For each token it is now possible to detect if there is a merging partner in the other document or not with the use of the computed offsets. In our example let the first text be tokenized as follows: tok1(this), tok2(is), tok3(a), ... . And let the second text be tokenized like this: tokA(this), tokB(is), tokC(a), ... . Regarding the offsets of the normalized columns of both tables we can align the tokens of both texts by their start and end position. A mapping would look like this:
tok1 --> tokA : start: 1, end: 3 tok2 --> tokB : start: 4, end: 5 tok3 --> tokC : start: 6, end: 6 ... These pairs are the merging partners. When there is a merging partner, all annotations of that token are copied. In case, there is no merging partner, a token is copied from one document to the other. Since Salt is a graph based model, each linguistic annotation and structure is modeled as either a node an edge or a label. That means, basing on tokens, the graphs can be traversed in a bottom up like traversal to visit each node and each edge. To be more precise we give an example. Imagine the two following document structures:
-
document structure 1
a / | \ tok1 tok2 tok3
-
document structure 2
b / | \ tokA tokB tokC
We assume, that the tokens tok1 and tokA, tok2 and tokB, tok3 and tokC are mergable.

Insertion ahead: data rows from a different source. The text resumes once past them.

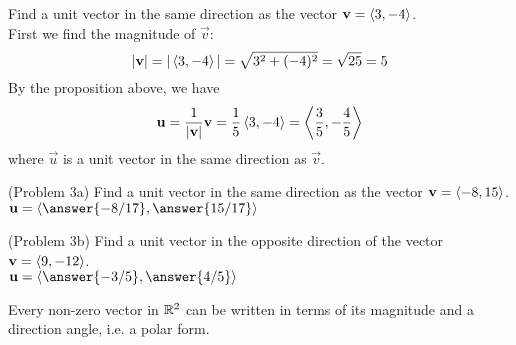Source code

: \documentclass[handout]{ximera}
\begin{document}
\begin{example}[Example 3]
Find a unit vector in the same direction as the vector $\mathbf{v} = \left\langle 3, -4\right\rangle$.\\
First we find the magnitude of $\vec{v}$:
\[
|\mathbf{v}| = |\left\langle 3, -4\right\rangle| = \sqrt{3^2 + (-4)^2} = \sqrt{25} = 5
\]
By the proposition above, we have
\[
\mathbf{u} = \frac{1}{|\mathbf{v}|} \mathbf{v} = \frac15 \left\langle 3, -4\right\rangle = \left\langle \frac35, -\frac45\right\rangle
\]
where $\vec{u}$ is a unit vector in the same direction as $\vec{v}$.
\end{example}

\begin{problem}(Problem 3a)
Find a unit vector in the same direction as the vector $\mathbf{v} = \left\langle -8, 15\right\rangle$.\\
$\vec{u} = \vector{\answer{-8/17}, \answer{15/17}}$
\end{problem}

\begin{problem}(Problem 3b)
Find a unit vector in the opposite direction of the vector $\mathbf{v} = \left\langle 9, -12\right\rangle$.\\
$\vec{u} = \vector{\answer{-3/5}, \answer{4/5}}$
\end{problem}

Every non-zero vector in $\mathbb R^2$ can be written in terms of its magnitude and a direction angle, i.e. a polar form.
\end{document}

When node a is reached by the traversal, all child nodes of a will be collected. For each node in this collection the corresponding one of document structure 2 is put into another collection (containing tokA, tokB and tokC). Starting with this collection, a node in document structure 2 is searched, which is a parent node of all of them. This leads to node b. And finally node b is merged with node a. This process is continued until each node was merged (if it is mergable).